ABOUT THIS TASK: An exact copy of the data is needed, but without any of its images.

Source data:
• • • • •

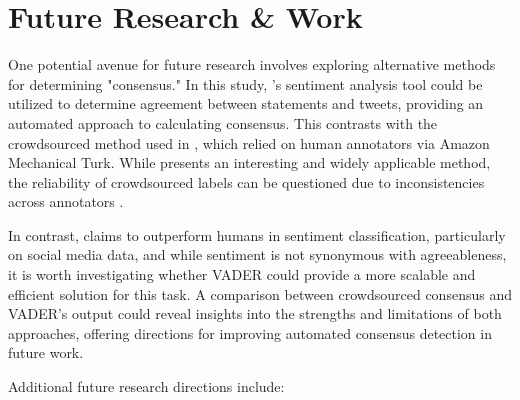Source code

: \documentclass[14]{article}
\begin{document}
\section{Future Research \& Work}

One potential avenue for future research involves exploring alternative methods for determining "consensus." In this study, \citet{vader}'s sentiment analysis tool could be utilized to determine agreement between statements and tweets, providing an automated approach to calculating consensus. This contrasts with the crowdsourced method used in \citet{truthseeker}, which relied on human annotators via Amazon Mechanical Turk. While \citet{truthseeker} presents an interesting and widely applicable method, the reliability of crowdsourced labels can be questioned due to inconsistencies across annotators \cite{fact_check_fact_checker}. 

In contrast, \citet{vader} claims to outperform humans in sentiment classification, particularly on social media data, and while sentiment is not synonymous with agreeableness, it is worth investigating whether VADER could provide a more scalable and efficient solution for this task. A comparison between crowdsourced consensus and VADER's output could reveal insights into the strengths and limitations of both approaches, offering directions for improving automated consensus detection in future work.

Additional future research directions include:
\end{document}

• • • • •

RESPONSE TO THIS EXERCISE:
Source code

: \documentclass[14]{article}
\begin{document}
\section{Future Research \& Work}

One potential avenue for future research involves exploring alternative methods for determining "consensus." In this study, \citet{vader}'s sentiment analysis tool could be utilized to determine agreement between statements and tweets, providing an automated approach to calculating consensus. This contrasts with the crowdsourced method used in \citet{truthseeker}, which relied on human annotators via Amazon Mechanical Turk. While \citet{truthseeker} presents an interesting and widely applicable method, the reliability of crowdsourced labels can be questioned due to inconsistencies across annotators \cite{fact_check_fact_checker}. 

In contrast, \citet{vader} claims to outperform humans in sentiment classification, particularly on social media data, and while sentiment is not synonymous with agreeableness, it is worth investigating whether VADER could provide a more scalable and efficient solution for this task. A comparison between crowdsourced consensus and VADER's output could reveal insights into the strengths and limitations of both approaches, offering directions for improving automated consensus detection in future work.

Additional future research directions include:
\end{document}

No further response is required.